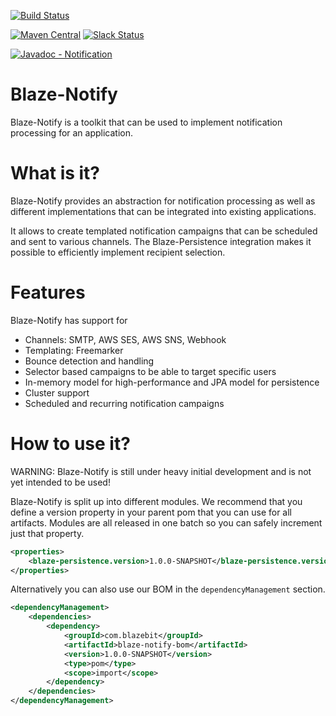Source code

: [![Build Status](https://travis-ci.org/Blazebit/blaze-notify.svg?branch=master)](https://travis-ci.org/Blazebit/blaze-notify)

[![Maven Central](https://maven-badges.herokuapp.com/maven-central/com.blazebit/blaze-notify-notification-impl/badge.svg)](https://maven-badges.herokuapp.com/maven-central/com.blazebit/blaze-notify-notification-impl)
[![Slack Status](https://blazebit.herokuapp.com/badge.svg)](https://blazebit.herokuapp.com)

[![Javadoc - Notification](https://www.javadoc.io/badge/com.blazebit/blaze-notify-notification-api.svg?label=javadoc%20-%20notification-api)](http://www.javadoc.io/doc/com.blazebit/blaze-notify-notification-api)

Blaze-Notify
==========
Blaze-Notify is a toolkit that can be used to implement notification processing for an application.

What is it?
===========

Blaze-Notify provides an abstraction for notification processing as well as different implementations
that can be integrated into existing applications.

It allows to create templated notification campaigns that can be scheduled and sent to various channels.
The Blaze-Persistence integration makes it possible to efficiently implement recipient selection.

Features
==============

Blaze-Notify has support for

* Channels: SMTP, AWS SES, AWS SNS, Webhook
* Templating: Freemarker
* Bounce detection and handling
* Selector based campaigns to be able to target specific users
* In-memory model for high-performance and JPA model for persistence
* Cluster support
* Scheduled and recurring notification campaigns

How to use it?
==============

WARNING: Blaze-Notify is still under heavy initial development and is not yet intended to be used!

Blaze-Notify is split up into different modules. We recommend that you define a version property in your parent pom that you can use for all artifacts. Modules are all released in one batch so you can safely increment just that property. 

```xml
<properties>
    <blaze-persistence.version>1.0.0-SNAPSHOT</blaze-persistence.version>
</properties>
```

Alternatively you can also use our BOM in the `dependencyManagement` section.

```xml
<dependencyManagement>
    <dependencies>
        <dependency>
            <groupId>com.blazebit</groupId>
            <artifactId>blaze-notify-bom</artifactId>
            <version>1.0.0-SNAPSHOT</version>
            <type>pom</type>
            <scope>import</scope>
        </dependency>    
    </dependencies>
</dependencyManagement>
```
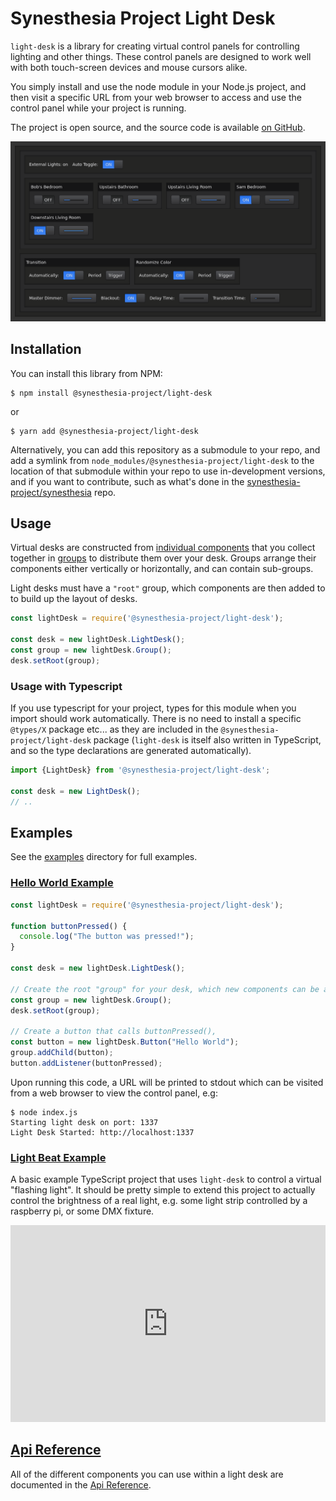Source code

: # Synesthesia Project Light Desk

`light-desk` is a library for creating virtual control panels for controlling
lighting and other things. These control panels are designed to work well with
both touch-screen devices and mouse cursors alike.

You simply install and use the node module in your Node.js project, and then
visit a specific URL from your web browser to access and use the control panel
while your project is running.

The project is open source, and the source code is available [on GitHub](https://github.com/synesthesia-project/light-desk).

![Screenshot](media/images/screenshot.png)

## Installation

You can install this library from NPM:

```
$ npm install @synesthesia-project/light-desk
```

or

```
$ yarn add @synesthesia-project/light-desk
```

Alternatively, you can add this repository as a submodule to your repo, and add
a symlink from `node_modules/@synesthesia-project/light-desk` to the location of
that submodule within your repo to use in-development versions, and if you want
to contribute, such as what's done in the [synesthesia-project/synesthesia](https://github.com/synesthesia-project/synesthesia)
repo.

## Usage

Virtual desks are constructed from
[individual components](https://synesthesia-project.github.io/light-desk/api/)
that you collect together in
[groups](https://synesthesia-project.github.io/light-desk/api/classes/_components_group_.group.html)
to distribute them over your desk. Groups arrange their components either
vertically or horizontally, and can contain sub-groups.

Light desks must have a `"root"` group, which components are then added to to
build up the layout of desks.

```js
const lightDesk = require('@synesthesia-project/light-desk');

const desk = new lightDesk.LightDesk();
const group = new lightDesk.Group();
desk.setRoot(group);
```

### Usage with Typescript

If you use typescript for your project, types for this module when you import should work automatically. There is no need to install a specific `@types/X` package etc... as they are included in the `@synesthesia-project/light-desk` package (`light-desk` is itself also written in TypeScript, and so the type declarations are generated automatically).

```ts
import {LightDesk} from '@synesthesia-project/light-desk';

const desk = new LightDesk();
// ..
```

## Examples

See the [examples](https://github.com/synesthesia-project/light-desk/tree/master/examples) directory for full examples.

### [Hello World Example](https://github.com/synesthesia-project/light-desk/tree/master/examples/hello-world)

```js
const lightDesk = require('@synesthesia-project/light-desk');

function buttonPressed() {
  console.log("The button was pressed!");
}

const desk = new lightDesk.LightDesk();

// Create the root "group" for your desk, which new components can be added to
const group = new lightDesk.Group();
desk.setRoot(group);

// Create a button that calls buttonPressed(),
const button = new lightDesk.Button("Hello World");
group.addChild(button);
button.addListener(buttonPressed);
```

Upon running this code, a URL will be printed to stdout which can be visited from a web browser to view the control panel, e.g:

```
$ node index.js
Starting light desk on port: 1337
Light Desk Started: http://localhost:1337
```

### [Light Beat Example](https://github.com/synesthesia-project/light-desk/tree/master/examples/light-beat)

A basic example TypeScript project that uses `light-desk` to control a virtual "flashing light".
It should be pretty simple to extend this project to actually control the brightness of a real
light, e.g. some light strip controlled by a raspberry pi, or some DMX fixture.

<iframe width="100%" height="315" src="https://www.youtube.com/embed/d5p26aAb-hQ" frameborder="0" allow="accelerometer; autoplay; encrypted-media; gyroscope; picture-in-picture" allowfullscreen></iframe>

## [Api Reference](https://synesthesia-project.github.io/light-desk/api/)

All of the different components you can use within a light desk are documented
in the [Api Reference](https://synesthesia-project.github.io/light-desk/api/).

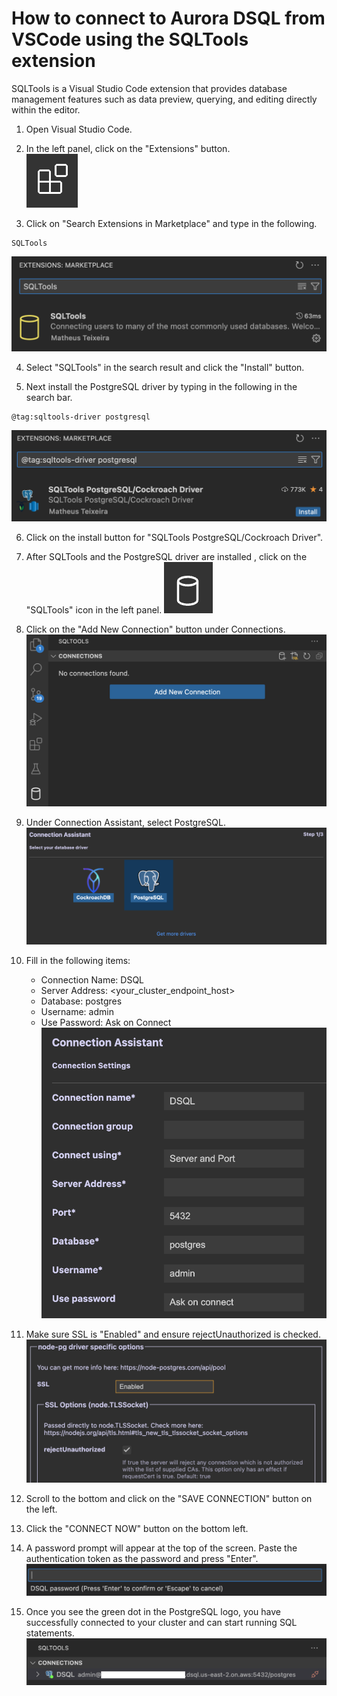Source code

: # How to connect to Aurora DSQL from VSCode using the SQLTools extension 

SQLTools is a Visual Studio Code extension that provides database management features such as data preview, querying, and editing directly within the editor.

1. Open Visual Studio Code. 

2. In the left panel, click on the "Extensions" button.    
![](./images/extension_btn.png)

3. Click on "Search Extensions in Marketplace" and type in the following. 
```
SQLTools
```
![](./images/search_extension.png)

4. Select "SQLTools" in the search result and click the "Install" button.

5. Next install the PostgreSQL driver by typing in the following in the search bar. 
```
@tag:sqltools-driver postgresql
```
![](./images/driver_search.png)

6. Click on the install button for "SQLTools PostgreSQL/Cockroach Driver". 

7. After SQLTools and the PostgreSQL driver are installed , click on the "SQLTools" icon in the left panel. 
![](./images/sqltools_btn.png) 

8. Click on the "Add New Connection" button under Connections. 
![](./images/sqltools.png)

9. Under Connection Assistant, select PostgreSQL.
![](./images/connection_assistant.png)

10. Fill in the following items: 
    - Connection Name: DSQL 
    - Server Address: <your_cluster_endpoint_host>
    - Database: postgres
    - Username: admin
    - Use Password: Ask on Connect 
![](./images/connection_settings.png)

11. Make sure SSL is "Enabled" and ensure rejectUnauthorized is checked.
![](./images/ssl_settings.png)

12. Scroll to the bottom and click on the "SAVE CONNECTION" button on the left.

13. Click the "CONNECT NOW" button on the bottom left.

14. A password prompt will appear at the top of the screen. Paste the authentication token as the password and press "Enter".
![](./images/enter_password.png)

15. Once you see the green dot in the PostgreSQL logo, you have successfully connected to your cluster and can start running SQL statements.
![](./images/connected.png)

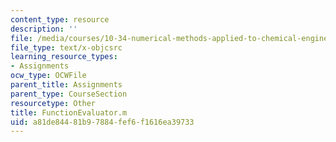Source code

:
 ```yaml
---
content_type: resource
description: ''
file: /media/courses/10-34-numerical-methods-applied-to-chemical-engineering-fall-2015/a81de84481b97884fef6f1616ea39733_FunctionEvaluator.m
file_type: text/x-objcsrc
learning_resource_types:
- Assignments
ocw_type: OCWFile
parent_title: Assignments
parent_type: CourseSection
resourcetype: Other
title: FunctionEvaluator.m
uid: a81de844-81b9-7884-fef6-f1616ea39733
---
```

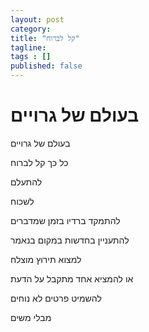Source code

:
 ```yaml
---
layout: post 
category: 
title: "קל לברוח"
tagline: 
tags : [] 
published: false
---
```


# בעולם של גרויים

בעולם של גרויים

כל כך קל לברוח

להתעלם

לשכוח

להתמקד ברדיו בזמן שמדברים

להתעניין בחדשות במקום בנאמר

למצוא תירוץ מוצלח

או להמציא אחד מתקבל על הדעת

להשמיט פרטים לא נוחים

מבלי משים
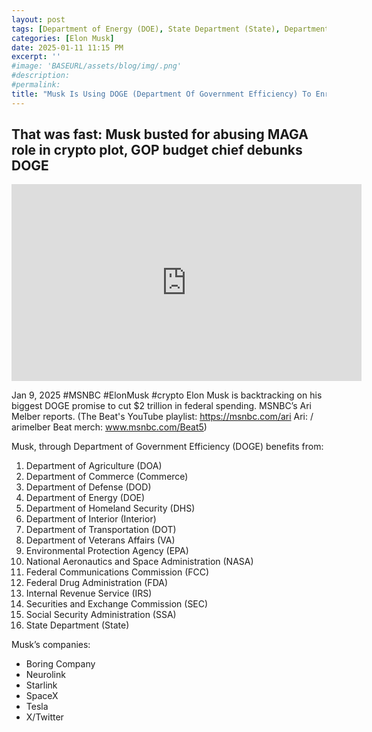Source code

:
 ```yaml
---
layout: post
tags: [Department of Energy (DOE), State Department (State), Department of Commerce (Commerce), Department of Veterans Affairs (VA), Department of Interior (Interior), Department of Homeland Security (DHS), Department of Agriculture (DOA), Department of Transportation (DOT), Department of Defense (DOD), Environmental Protection Agency (EPA), National Aeronautics and Space Administration (NASA), Federal Drug Administration (FDA), Federal Communications Commission (FCC), Securities and Exchange Commission (SEC), Internal Revenue Service (IRS), Social Security Administration (SSA), Department of Government Efficiency (DOGE), Tesla, SpaceX, Neurolink, Starlink, Boring Company, X-Twitter, Donald Trump, Ethics, politics]
categories: [Elon Musk]
date: 2025-01-11 11:15 PM
excerpt: ''
#image: 'BASEURL/assets/blog/img/.png'
#description:
#permalink:
title: "Musk Is Using DOGE (Department Of Government Efficiency) To Enrich Himself. Serious Ethics Violation If He Were a Federal Employee!"
---
```



## That was fast: Musk busted for abusing MAGA role in crypto plot, GOP budget chief debunks DOGE

<iframe width="560" height="315" src="https://www.youtube.com/embed/21xB_-wkHYk?si=3qHpb_Q-5N3GIynb" title="YouTube video player" frameborder="0" allow="accelerometer; autoplay; clipboard-write; encrypted-media; gyroscope; picture-in-picture; web-share" referrerpolicy="strict-origin-when-cross-origin" allowfullscreen></iframe>

Jan 9, 2025  #MSNBC #ElonMusk #crypto
Elon Musk is backtracking on his biggest DOGE promise to cut $2 trillion in federal spending. MSNBC’s Ari Melber reports. (The Beat's YouTube playlist: https://msnbc.com/ari Ari: / arimelber Beat merch: www.msnbc.com/Beat5)

Musk, through Department of Government Efficiency (DOGE) benefits from:

1. Department of Agriculture (DOA)
2. Department of Commerce (Commerce)
3. Department of Defense (DOD)
4. Department of Energy (DOE)
5. Department of Homeland Security (DHS)
6. Department of Interior (Interior)
7. Department of Transportation (DOT)
8. Department of Veterans Affairs (VA)
9. Environmental Protection Agency (EPA)
10. National Aeronautics and Space Administration (NASA)
11. Federal Communications Commission (FCC)
12. Federal Drug Administration (FDA)
13. Internal Revenue Service (IRS)
14. Securities and Exchange Commission (SEC)
15. Social Security Administration (SSA)
16. State Department (State)

Musk’s companies:

- Boring Company
- Neurolink
- Starlink
- SpaceX
- Tesla
- X/Twitter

****************************************

WHAT YOU NEED TO DO – Copy each line, exactly, that falls between the line containing "13. Internal Revenue Service (IRS)" and the end of the entries, both included.

RESPONSE BOX –
13. Internal Revenue Service (IRS)
14. Securities and Exchange Commission (SEC)
15. Social Security Administration (SSA)
16. State Department (State)

Musk’s companies:

- Boring Company
- Neurolink
- Starlink
- SpaceX
- Tesla
- X/Twitter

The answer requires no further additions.